L’influenza negativa di questa Rimini patinata la sente anche lo scrittore Piero Meldini, che si augura, per il 2009, “l’eliminazione delle spese folli, come quelle fatte per il Capodanno scorso o la Notte Rosa, e finanziamenti mirati ad attività di maggiore spessore, come il rifacimento del Fulgor e la creazione di un centro delle attività cinematografiche”.

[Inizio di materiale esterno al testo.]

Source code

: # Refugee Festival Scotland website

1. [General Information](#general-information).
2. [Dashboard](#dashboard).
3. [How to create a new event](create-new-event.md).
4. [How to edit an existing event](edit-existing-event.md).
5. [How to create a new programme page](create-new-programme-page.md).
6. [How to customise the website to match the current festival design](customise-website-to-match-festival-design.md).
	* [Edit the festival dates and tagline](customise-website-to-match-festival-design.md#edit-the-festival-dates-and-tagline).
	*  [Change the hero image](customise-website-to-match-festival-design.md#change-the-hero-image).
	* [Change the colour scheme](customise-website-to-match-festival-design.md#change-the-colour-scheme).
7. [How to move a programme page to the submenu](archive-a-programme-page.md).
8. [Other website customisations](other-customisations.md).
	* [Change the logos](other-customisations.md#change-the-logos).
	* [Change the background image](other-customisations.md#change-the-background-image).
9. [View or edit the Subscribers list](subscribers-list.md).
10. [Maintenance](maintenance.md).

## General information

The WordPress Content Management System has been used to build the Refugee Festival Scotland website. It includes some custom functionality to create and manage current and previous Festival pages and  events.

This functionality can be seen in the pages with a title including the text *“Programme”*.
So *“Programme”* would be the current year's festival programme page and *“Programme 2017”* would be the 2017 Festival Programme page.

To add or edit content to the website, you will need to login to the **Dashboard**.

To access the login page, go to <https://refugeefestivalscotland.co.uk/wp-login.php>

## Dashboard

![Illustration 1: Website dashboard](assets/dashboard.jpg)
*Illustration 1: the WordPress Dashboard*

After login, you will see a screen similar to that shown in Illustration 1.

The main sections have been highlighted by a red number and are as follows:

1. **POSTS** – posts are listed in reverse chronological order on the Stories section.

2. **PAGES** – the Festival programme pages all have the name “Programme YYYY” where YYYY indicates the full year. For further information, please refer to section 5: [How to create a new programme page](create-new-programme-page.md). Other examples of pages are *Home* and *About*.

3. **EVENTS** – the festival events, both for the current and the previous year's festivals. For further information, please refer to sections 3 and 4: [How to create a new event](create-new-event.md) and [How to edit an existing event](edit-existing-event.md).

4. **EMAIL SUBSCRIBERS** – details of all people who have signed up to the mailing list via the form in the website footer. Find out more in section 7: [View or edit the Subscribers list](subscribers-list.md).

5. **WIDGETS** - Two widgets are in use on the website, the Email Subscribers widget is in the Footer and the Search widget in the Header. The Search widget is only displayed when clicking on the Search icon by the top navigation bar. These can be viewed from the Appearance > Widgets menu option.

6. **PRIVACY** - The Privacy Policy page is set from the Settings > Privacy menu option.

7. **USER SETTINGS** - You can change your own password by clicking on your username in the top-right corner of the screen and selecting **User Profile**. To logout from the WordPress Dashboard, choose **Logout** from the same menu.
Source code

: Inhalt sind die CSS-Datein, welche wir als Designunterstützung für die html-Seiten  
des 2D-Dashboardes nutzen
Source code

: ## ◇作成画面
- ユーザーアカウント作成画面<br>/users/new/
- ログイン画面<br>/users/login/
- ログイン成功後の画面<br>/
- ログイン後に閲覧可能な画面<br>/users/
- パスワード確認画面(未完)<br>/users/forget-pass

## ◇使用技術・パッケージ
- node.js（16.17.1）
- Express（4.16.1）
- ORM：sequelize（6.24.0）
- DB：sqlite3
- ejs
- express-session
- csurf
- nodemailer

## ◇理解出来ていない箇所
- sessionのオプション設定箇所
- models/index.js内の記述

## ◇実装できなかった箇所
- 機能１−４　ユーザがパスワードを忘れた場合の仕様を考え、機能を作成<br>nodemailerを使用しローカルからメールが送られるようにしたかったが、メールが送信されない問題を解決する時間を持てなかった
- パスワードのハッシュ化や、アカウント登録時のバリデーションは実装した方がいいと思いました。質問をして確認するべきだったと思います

La cultura costretta dal giogo dell’intrattenimento ha stancato anche il giornalista e scrittore Michele Marziani. La parola chiave della sua riflessione è “ripensamento”, ovvero: “Ridefinire i modi in cui si realizza la cultura, seguita da altri due intenti: sobrietà e socialità”. Proprio per questi motivi, secondo Marziani, Rimini dovrebbe intendere la cultura “non solo come evento di consumo immediato, ma come un qualcosa di più sociale e continuativo”. Un esempio? “Durante la Notte Rosa, in riviera, ci sono circa 100 concerti: impossibile seguirli tutti. Meglio spalmarli in giorni diversi, creando qualcosa che non sia solo un evento fine a se stesso”. E ancora: “Rimini può salvarsi ricordando la sua storia attraverso le testimonianze viventi, come il Museo della piccola pesca, nei meandri più nascosti di Viserbella. Lo conosce qualcuno? No. Eppure la pesca ha rappresentato il sistema di vita del ’900 in riviera e ora è ricordata con un museo striminzito. Dopo aver acquisito il fatto di essere meta turistica, i riminesi dovrebbero ricostruire la loro storia”.
Basta cultura, please
Va controcorrente la giornalista e scrittrice Lia Celi, che con sagace ironia puntualizza: “Basta parlare di cultura: se ne fa fin troppa e male; per il minimo evento pseudo culturale, frotte di riminesi si spostano all’unisono. Il problema è di riflessione, attività a cui nessuno si dedica. Riflessione su se stessi, su un sistema organizzativo migliore, sul vivere civile e sulle buone maniere, praticamente scomparse”. Basta un esempio, semplice ma indicativo: “La città pensa alla realizzazione di rassegne teatrali, concerti musicali e altri avvenimenti del genere, ma dimentica di costruire una pista ciclabile sicura o un passaggio pedonale con le strisce. Il risultato è che si rischia di essere travolti mentre si sta andando a teatro!”. Un paradosso venato di sarcasmo, quest’ultimo, con il quale la giornalista vuole esprimere un concetto chiaro: “Quelle virtù di cui parlavano i nostri nonni, come la continenza e la temperanza, sono ormai desuete e poco plasmabili a questa società”. Crisi come occasione per rifiorire? Lia non è d’accordo. “Magari possiamo essere rieducati a un diverso tipo di cultura e cambiare il nostro approccio nei suoi riguardi – conclude la Celi -. Certo, se la crisi deve servire addirittura per redimerci, allora mi viene da pensare che siamo messi proprio male!”.